HTML was never intended to convey media, and therefore never intended
for any kind of marketing or merchandising. HTML was only intended to
convey text and to provide some sort of descriptive structure upon the
text it was describing. The people originally using HTML professors and
scientists who needed the ability to describe their communications in
more depth and line breaks and quotes would allow. In other words HTML
was only intended to be a document storage mechanism. Keep in mind
there were no web browsers at this time.
HTML was first made popular with the release of the web browsers.
Initially web browsers were just text parsers that provided a handy GUI
for navigating the hyperlinking between documents, but this changed
almost immediately. At this time there was still no actual standard for
HTML. There was the list of tags and a description of mechanisms
initially created for HTML, which along with an understand of SGML, was
all that was required to create an HTML parser.
With web browsers came the immediate demand to extend HTML in ways HTML
never intended. It was at this point that the inventors and original
users completely lost control of the web. Tags were added, such as
center and font, and tables became the primary mechanism for laying
things out on a page instead of describing data. Web browsers supplied
a media demand completely orthogonal to the intentions of HTML.
Marketing people, being what they are, care very much for the appearance
and expressive nature of communications and don't give a crap for the
technology which makes such communication possible. As a result parsers
became more lax to accommodate the incompetent. You have to understand
that HTML was already lax because there were no standard parsing rules
and SGML, due to being so very obtuse, encourages a lax nature outside
of parsing instruction tags.
Its not that these early technology pioneers were stupid, although its
easy to argue the contrary, they simply had other priorities. When the
web went mainstream there was an immediate obsession to conquer specific
business niches in this new medium. All costs were driven towards
marketing, market share, traffic acquisition, and brand awareness. Many
web businesses operate today with similar agendas, but today's web is
not a fair comparison. In the 90s marketing was all that mattered and
technology costs were absolutely ignored. The problem was so widespread
and the surge of investment so grand that it completely defied all
rational rules of economics. This is why there was an implosion. The
only web businesses that survived this crash were those that confronted
their technology costs up front or those who channeled investment monies
into technology expenses opposed to additional marketing expense.
http://en.wikipedia.org/wiki/Dot-com_bubble
After the crash things changed. Consider the crash good timing, because
although it was entirely driven by bad business decisions, foolish
investments, and irrational economics there was positive technology
developments going on behind the scenes. The founders of the web were
completely aware that they had lost all control of their technology.

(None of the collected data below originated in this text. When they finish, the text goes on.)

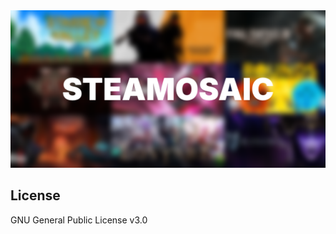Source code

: <div align="center">
<img src="banner.png" alt="">
</div>

## License

GNU General Public License v3.0
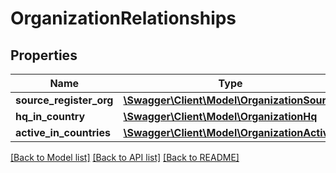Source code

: # OrganizationRelationships

## Properties
Name | Type | Description | Notes
------------ | ------------- | ------------- | -------------
**source_register_org** | [**\Swagger\Client\Model\OrganizationSource**](OrganizationSource.md) |  | [optional] 
**hq_in_country** | [**\Swagger\Client\Model\OrganizationHq**](OrganizationHq.md) |  | [optional] 
**active_in_countries** | [**\Swagger\Client\Model\OrganizationActive**](OrganizationActive.md) |  | [optional] 

[[Back to Model list]](../README.md#documentation-for-models) [[Back to API list]](../README.md#documentation-for-api-endpoints) [[Back to README]](../README.md)


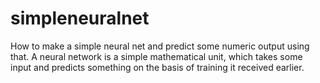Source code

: # simpleneuralnet
How to make a simple neural net and predict some numeric output using that. A neural network is a simple mathematical unit, which takes some input and predicts something on the basis of training it received earlier.
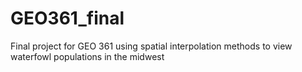 # GEO361_final
Final project for GEO 361 using spatial interpolation methods to view waterfowl populations in the midwest
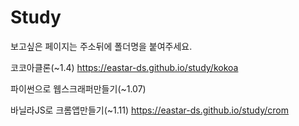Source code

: # Study

보고싶은 페이지는 주소뒤에 폴더명을 붙여주세요.

코코아클론(~1.4)
https://eastar-ds.github.io/study/kokoa

파이썬으로 웹스크래퍼만들기(~1.07)

바닐라JS로 크롬앱만들기(~1.11)
https://eastar-ds.github.io/study/crom

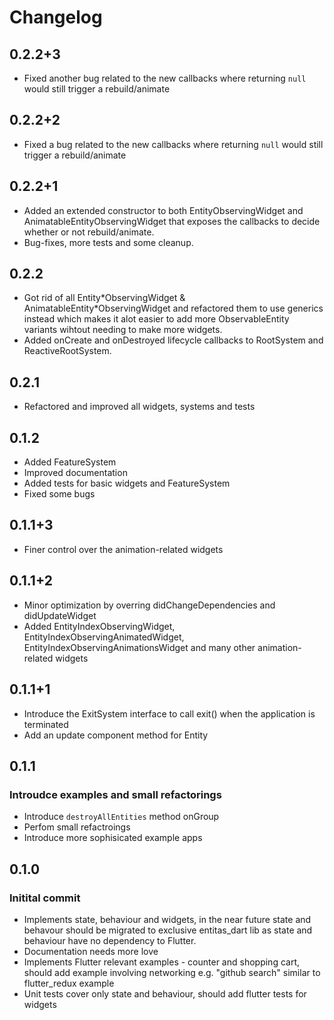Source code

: # Changelog

## 0.2.2+3
- Fixed another bug related to the new callbacks where returning `null` would still trigger a rebuild/animate

## 0.2.2+2
- Fixed a bug related to the new callbacks where returning `null` would still trigger a rebuild/animate

## 0.2.2+1
- Added an extended constructor to both EntityObservingWidget and AnimatableEntityObservingWidget that exposes the callbacks to decide whether or not rebuild/animate.
- Bug-fixes, more tests and some cleanup.

## 0.2.2
- Got rid of all Entity\*ObservingWidget & AnimatableEntity\*ObservingWidget and refactored them to use generics instead which makes it alot easier to add more ObservableEntity variants wihtout needing to make more widgets.
- Added onCreate and onDestroyed lifecycle callbacks to RootSystem and ReactiveRootSystem.

## 0.2.1
- Refactored and improved all widgets, systems and tests

## 0.1.2
- Added FeatureSystem
- Improved documentation
- Added tests for basic widgets and FeatureSystem
- Fixed some bugs

## 0.1.1+3
- Finer control over the animation-related widgets

## 0.1.1+2
- Minor optimization by overring didChangeDependencies and didUpdateWidget
- Added EntityIndexObservingWidget, EntityIndexObservingAnimatedWidget, EntityIndexObservingAnimationsWidget and many other animation-related widgets

## 0.1.1+1
- Introduce the ExitSystem interface to call exit() when the application is terminated
- Add an update component method for Entity

## 0.1.1
### Introudce examples and small refactorings
- Introduce `destroyAllEntities` method onGroup
- Perfom small refactroings
- Introduce more sophisicated example apps

## 0.1.0
### Initital commit
- Implements state, behaviour and widgets, in the near future state and behavour should be migrated to exclusive entitas_dart lib as state and behaviour have no dependency to Flutter.
- Documentation needs more love
- Implements Flutter relevant examples - counter and shopping cart, should add example involving networking e.g. "github search"  similar to flutter_redux example
- Unit tests cover only state and behaviour, should add flutter tests for widgets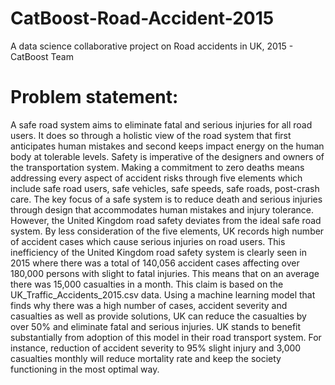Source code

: # CatBoost-Road-Accident-2015
A data science collaborative project on Road accidents in UK, 2015  - CatBoost Team

# Problem statement: 
A safe road system aims to eliminate fatal and serious injuries for all road users. It does so through a holistic view of the road system that first anticipates human mistakes and second keeps impact energy on the human body at tolerable levels. Safety is imperative of the designers and owners of the transportation system.
Making a commitment to zero deaths means addressing every aspect of accident risks through five elements which include safe road users, safe vehicles, safe speeds, safe roads, post-crash care.
The key focus of a safe system is to reduce death and serious injuries through design that accommodates human mistakes and injury tolerance.
However, the United Kingdom road safety deviates from the ideal safe road system. By less consideration of the five elements, UK records high number of accident cases which cause serious injuries on road users.
This inefficiency of the United Kingdom road safety system is clearly seen in 2015 where there was a total of 140,056 accident cases affecting over 180,000 persons with slight to fatal injuries. This means that on an average there was 15,000 casualties in a month. This claim is based on the UK_Traffic_Accidents_2015.csv data.
Using a machine learning model that finds why there was a high number of cases, accident severity and casualties as well as provide solutions, UK can reduce the casualties by over 50% and eliminate fatal and serious injuries.
UK stands to benefit substantially from adoption of this model in their road transport system. For instance, reduction of accident severity to 95% slight injury and 3,000 casualties monthly will reduce mortality rate and keep the society functioning in the most optimal way.
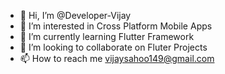 - 👋 Hi, I’m @Developer-Vijay
- 👀 I’m interested in Cross Platform Mobile Apps
- 🌱 I’m currently learning Flutter Framework
- 💞️ I’m looking to collaborate on Fluter Projects 
- 📫 How to reach me vijaysahoo149@gmail.com

<!---
Developer-Vijay/Developer-Vijay is a ✨ special ✨ repository because its `README.md` (this file) appears on your GitHub profile.
You can click the Preview link to take a look at your changes.
--->
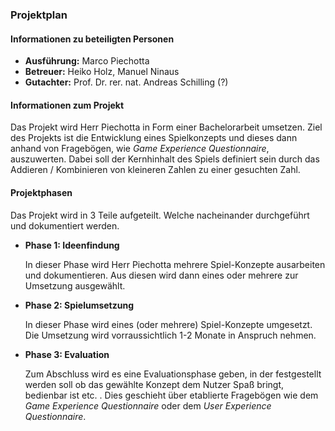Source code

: ### Projektplan

#### Informationen zu beteiligten Personen

* **Ausführung:** Marco Piechotta
* **Betreuer:** Heiko Holz, Manuel Ninaus
* **Gutachter:** Prof. Dr. rer. nat. Andreas Schilling (?)

#### Informationen zum Projekt

Das Projekt wird Herr Piechotta in Form einer Bachelorarbeit umsetzen. Ziel des Projekts ist die Entwicklung eines Spielkonzepts und dieses dann anhand von Fragebögen, wie _Game Experience Questionnaire_, auszuwerten. Dabei soll der Kernhinhalt des Spiels definiert sein durch das Addieren / Kombinieren von kleineren Zahlen zu einer gesuchten Zahl.

#### Projektphasen

Das Projekt wird in 3 Teile aufgeteilt. Welche nacheinander durchgeführt und dokumentiert werden.

* **Phase 1: Ideenfindung**

  In dieser Phase wird Herr Piechotta mehrere Spiel-Konzepte ausarbeiten und dokumentieren. Aus diesen wird dann eines oder mehrere zur Umsetzung ausgewählt.

* **Phase 2: Spielumsetzung**

  In dieser Phase wird eines (oder mehrere) Spiel-Konzepte umgesetzt. Die Umsetzung wird vorraussichtlich 1-2 Monate in Anspruch nehmen.

* **Phase 3: Evaluation**

  Zum Abschluss wird es eine Evaluationsphase geben, in der festgestellt werden soll ob das gewählte Konzept dem Nutzer Spaß bringt, bedienbar ist etc. . Dies geschieht über etablierte Fragebögen wie dem _Game Experience Questionnaire_ oder dem _User Experience Questionnaire_.

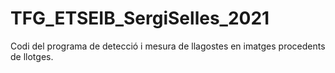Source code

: # TFG_ETSEIB_SergiSelles_2021
Codi del programa de detecció i mesura de llagostes en imatges procedents de llotges.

They sought to solve this problem and set things straight by creating
the World Wide Web Consortium (W3C). They invited experts and software
companies to participate. Although solving many of the technology
problems introduced to the web by marketing drivin motivations was a
lost cause many future problems could be avoided if the language were
implemented in accordance with an agreed upon standard. It was during
this time that HTML 2 (the first standard form of HTML), HTML 3, and
HTML 4 were written.
At the same time the W3C also began work on XML, which never intended to
be a HTML replacement. XML was created because SGML was too complex. A
simple syntax based upon similar rules was needed. XML was immediately
written off by marketing people and was immediately praised by data
evangalists at Microsoft and IBM. Because the holy wars around XML were
trivial, insignificant, and short lived compared to such problems
plaguing HTML XML's developement occurred at rocket speed. Almost
immediately after XML was formed the first version of XML Schema was
formed.
XML Schema was an extradinary work that most people either choose to
ignore or take for granted. An abstration model for accessing the
structure of HTML was also standardized based upon XML Schema, know as
the Document Object Model (DOM). It is important to note that the DOM
was initially developed by browser vendors to provide an API for
JavaScript to access HTML, but the standard DOM released by the W3C had
nothing to do with JavaScript directly.It quickly became obvious that
many of technology problems plaguing HTML could be solved by creating an
XML compliant form of HTML. This is called XHTML. Unfortunately, the
path of adoption from HTML to XHTML was introduced in a confused manner
that is still not widely understood years after clarification finally
occurred.
So, there was a crash and leading up to this period of economic collapse
there were some fantastic technology developments. The ultimate source
of technology corruption, the web browsers, were finally just starting
to innovate around adoption of the many fantastic technology solutions
dreamed up at the W3C, but with the crash came an almost complete loss
of development motivation from the browser vendors. At this time there
was only really Netscape, IE, and Opera. Opera was not free software,
so it was never widely adopted, and Netscape went under. This
essentially left only IE and Microsoft pulled all their developers off
IE. Years later development on IE would be revived when competition
arose from Firefox and when Opera adopted free licensing.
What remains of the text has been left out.